The specific wording and ideas shared in the funeral program vary depending on the style of service you are holding and the most important information you want to communicate.

There are no hard and fast rules, which means that you have a lot of flexibility to determine the applicable information. Here are a few funeral program ideas to help you get started:

  • Scriptures: For a religious service, you may choose to include relevant hymns and scriptures.
  • Poems: For a non-traditional funeral program, you may choose to list a quote or funeral service poems.
  • Service Information: Time, date, location, officiant, etc.
  • Order of Service: The list of events that will take place.
  • Participants: Names of the people participating in the service including speakers, musicians, and pallbearers.
  • Musical Selections: Hymnal page numbers or lyrics for your funeral songs.
  • Obituary: Consider adding a short obituary or biography of the person.
  • Event Details: Share locations and times for the interment (burial) and any post-funeral reception.


Do you want to do something different? Don’t be shy… go for it! Don’t feel limited to the information on this list. You aren’t obligated to include all of these points. At the same time, you have the flexibility to add anything else you feel is important to share.


Keep in mind that the design and layout for a funeral service program and a memorial service program are largely the same. These are both events designed to celebrate the life of a loved one. If you need to design a memorial program, you can follow exactly the same steps listed above and add, edit or delete elements as you wish. 


Printing the Funeral Programs

Often, your funeral director can coordinate the printing of the funeral programs. This option is a great choice because you can take one more thing off your to-do list. Or you could ask a friend or family member to help with printing and folding.

Or, if you prefer a DIY approach, then find a local printing company to help. Make sure to ask questions about the timeline so the funeral programs are ready in time for the event.

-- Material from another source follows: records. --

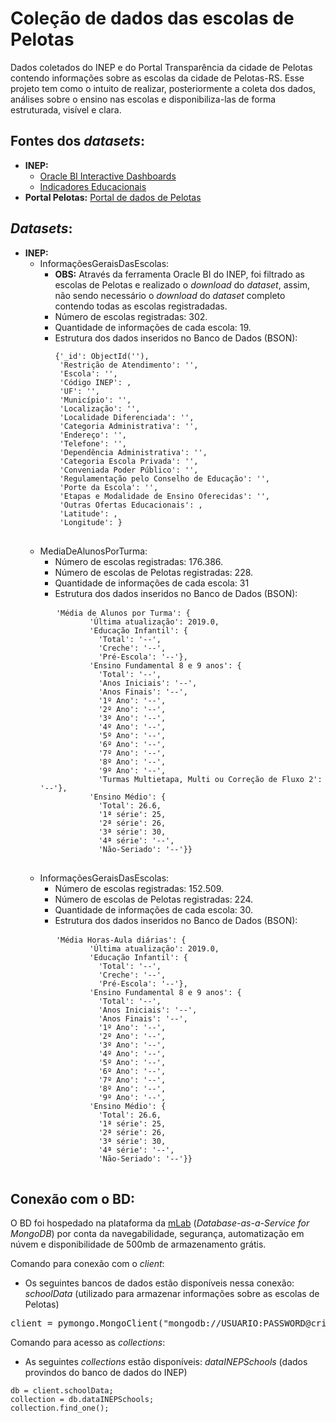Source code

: # Coleção de dados das escolas de Pelotas
Dados coletados do INEP e do Portal Transparência da cidade de Pelotas contendo informações sobre as escolas da cidade de Pelotas-RS. Esse projeto tem como o intuito de realizar, posteriormente a coleta dos dados, análises sobre o ensino nas escolas e disponibiliza-las de forma estruturada, visível e clara. 

## Fontes dos *datasets*:

* **INEP:** 
    * [Oracle BI Interactive Dashboards](https://inepdata.inep.gov.br/analytics/saw.dll?dashboard&NQUser=inepdata&NQPassword=Inep2014&PortalPath=%2Fshared%2FCenso%20da%20Educa%C3%A7%C3%A3o%20B%C3%A1sica%2F_portal%2FCat%C3%A1logo%20de%20Escolas)<br>
    * [Indicadores Educacionais](http://inep.gov.br/web/guest/indicadores-educacionais)
* **Portal Pelotas:** [Portal de dados de Pelotas](http://www.pelotas.com.br/portal-de-dados)

## *Datasets*:
* **INEP:**
   * InformaçõesGeraisDasEscolas:
       * **OBS:** Através da ferramenta Oracle BI do INEP, foi filtrado as escolas de Pelotas e realizado o *download* do *dataset*, assim, não sendo necessário o *download* do *dataset* completo contendo todas as escolas registradadas.
       * Número de escolas registradas: 302.
       * Quantidade de informações de cada escola: 19.
       * Estrutura dos dados inseridos no Banco de Dados (BSON):
         <pre>
         <code>{'_id': ObjectId(''),
          'Restrição de Atendimento': '',
          'Escola': '',
          'Código INEP': ,
          'UF': '',
          'Município': '',
          'Localização': '',
          'Localidade Diferenciada': '',
          'Categoria Administrativa': '',
          'Endereço': '',
          'Telefone': '',
          'Dependência Administrativa': '',
          'Categoria Escola Privada': '',
          'Conveniada Poder Público': '',
          'Regulamentação pelo Conselho de Educação': '',
          'Porte da Escola': '',
          'Etapas e Modalidade de Ensino Oferecidas': '',
          'Outras Ofertas Educacionais': ,
          'Latitude': ,
          'Longitude': }</code>
          </pre>
    * MediaDeAlunosPorTurma:
        * Número de escolas registradas: 176.386.
        * Número de escolas de Pelotas registradas: 228.
        * Quantidade de informações de cada escola: 31
        * Estrutura dos dados inseridos no Banco de Dados (BSON):
         <pre>
         <code>'Média de Alunos por Turma': {
               &nbsp;&nbsp;'Última atualização': 2019.0,
               &nbsp;&nbsp;'Educação Infantil': {
               &nbsp;&nbsp;&nbsp;&nbsp;'Total': '--', 
               &nbsp;&nbsp;&nbsp;&nbsp;'Creche': '--', 
               &nbsp;&nbsp;&nbsp;&nbsp;'Pré-Escola': '--'},
               &nbsp;&nbsp;'Ensino Fundamental 8 e 9 anos': {
               &nbsp;&nbsp;&nbsp;&nbsp;'Total': '--',
               &nbsp;&nbsp;&nbsp;&nbsp;'Anos Iniciais': '--',
               &nbsp;&nbsp;&nbsp;&nbsp;'Anos Finais': '--',
               &nbsp;&nbsp;&nbsp;&nbsp;'1º Ano': '--',
               &nbsp;&nbsp;&nbsp;&nbsp;'2º Ano': '--',
               &nbsp;&nbsp;&nbsp;&nbsp;'3º Ano': '--',
               &nbsp;&nbsp;&nbsp;&nbsp;'4º Ano': '--',
               &nbsp;&nbsp;&nbsp;&nbsp;'5º Ano': '--',
               &nbsp;&nbsp;&nbsp;&nbsp;'6º Ano': '--',
               &nbsp;&nbsp;&nbsp;&nbsp;'7º Ano': '--',
               &nbsp;&nbsp;&nbsp;&nbsp;'8º Ano': '--',
               &nbsp;&nbsp;&nbsp;&nbsp;'9º Ano': '--',
               &nbsp;&nbsp;&nbsp;&nbsp;'Turmas Multietapa, Multi ou Correção de Fluxo 2': '--'},
               &nbsp;&nbsp;'Ensino Médio': {
               &nbsp;&nbsp;&nbsp;&nbsp;'Total': 26.6,
               &nbsp;&nbsp;&nbsp;&nbsp;'1ª série': 25,
               &nbsp;&nbsp;&nbsp;&nbsp;'2ª série': 26,
               &nbsp;&nbsp;&nbsp;&nbsp;'3ª série': 30,
               &nbsp;&nbsp;&nbsp;&nbsp;'4ª série': '--',
               &nbsp;&nbsp;&nbsp;&nbsp;'Não-Seriado': '--'}}</code>
               </pre>
    * InformaçõesGeraisDasEscolas:
        * Número de escolas registradas: 152.509.
        * Número de escolas de Pelotas registradas: 224.
        * Quantidade de informações de cada escola: 30.
        * Estrutura dos dados inseridos no Banco de Dados (BSON):
        <pre>
         <code>'Média Horas-Aula diárias': {
               &nbsp;&nbsp;'Última atualização': 2019.0,
               &nbsp;&nbsp;'Educação Infantil': {
               &nbsp;&nbsp;&nbsp;&nbsp;'Total': '--', 
               &nbsp;&nbsp;&nbsp;&nbsp;'Creche': '--', 
               &nbsp;&nbsp;&nbsp;&nbsp;'Pré-Escola': '--'},
               &nbsp;&nbsp;'Ensino Fundamental 8 e 9 anos': {
               &nbsp;&nbsp;&nbsp;&nbsp;'Total': '--',
               &nbsp;&nbsp;&nbsp;&nbsp;'Anos Iniciais': '--',
               &nbsp;&nbsp;&nbsp;&nbsp;'Anos Finais': '--',
               &nbsp;&nbsp;&nbsp;&nbsp;'1º Ano': '--',
               &nbsp;&nbsp;&nbsp;&nbsp;'2º Ano': '--',
               &nbsp;&nbsp;&nbsp;&nbsp;'3º Ano': '--',
               &nbsp;&nbsp;&nbsp;&nbsp;'4º Ano': '--',
               &nbsp;&nbsp;&nbsp;&nbsp;'5º Ano': '--',
               &nbsp;&nbsp;&nbsp;&nbsp;'6º Ano': '--',
               &nbsp;&nbsp;&nbsp;&nbsp;'7º Ano': '--',
               &nbsp;&nbsp;&nbsp;&nbsp;'8º Ano': '--',
               &nbsp;&nbsp;&nbsp;&nbsp;'9º Ano': '--',
               &nbsp;&nbsp;'Ensino Médio': {
               &nbsp;&nbsp;&nbsp;&nbsp;'Total': 26.6,
               &nbsp;&nbsp;&nbsp;&nbsp;'1ª série': 25,
               &nbsp;&nbsp;&nbsp;&nbsp;'2ª série': 26,
               &nbsp;&nbsp;&nbsp;&nbsp;'3ª série': 30,
               &nbsp;&nbsp;&nbsp;&nbsp;'4ª série': '--',
               &nbsp;&nbsp;&nbsp;&nbsp;'Não-Seriado': '--'}}</code>
               </pre>
        
## Conexão com o BD:
O BD foi hospedado na plataforma da [mLab](https://mlab.com/) (*Database-as-a-Service for MongoDB*) por conta da navegabilidade, segurança, automatização em núvem e disponibilidade de 500mb de armazenamento grátis.

Comando para conexão com o *client*:
- Os seguintes bancos de dados estão disponíveis nessa conexão: *schoolData* (utilizado para armazenar informações sobre as escolas de Pelotas)
<pre>
client = pymongo.MongoClient("mongodb://USUARIO:PASSWORD@criedata-shard-00-00.urzuu.mongodb.net:27017,criedata-shard-00-01.urzuu.mongodb.net:27017,criedata-shard-00-02.urzuu.mongodb.net:27017/<dbname>?ssl=true&replicaSet=atlas-6db9id-shard-0&authSource=admin&retryWrites=true&w=majority");
</pre>

Comando para acesso as *collections*:
- As seguintes *collections* estão disponíveis: *dataINEPSchools* (dados provindos do banco de dados do INEP)
<pre>
<code>db = client.schoolData;</code>
<code>collection = db.dataINEPSchools;</code>
<code>collection.find_one();</code>
</pre>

Remember the ultimate goal in creating a personalized funeral program: to honor your loved one. Consider the person’s preferences, as well as family traditions and cultural influences to create a funeral program that is perfect for your event.


Personalizing Funeral Service Programs

There are lots of ways to make a funeral program more personal. Here are just a few inspirations to help you as you create a memorable program for a funeral or memorial.

  • Color and design. Choose a program color and/or design theme (flowers, stars, trees, etc.) that feels right and matches the spirit of the event
  • Tone. Use language that embodies the mood of the celebration. More or less formal, for example. If the person being honored was famous for their sense of humor, an upbeat tone or even a witty quote may be just right as an accent
  • Type styles. The font, or style of type, you choose for a funeral program can communicate the feeling of the event, with more formal script styles evoking a more elegant event, and simple, minimal styles creating a modern or more low-key effect.
  • Photos. Choose at least one photo to include in your program, either on the cover or within its pages. It can also be lovely to feature two photos to show the person in more than one part of life. This could mean work and family or youth and older age, for example.


Whatever type of funeral program you put together, the most important thing is to make it suit the memorial event or gathering you are hosting. Let your loved one inspire the design choices you make, and include names of family and community to make those participating feel included and important. Your program can be a source of comfort and a memento for years to come.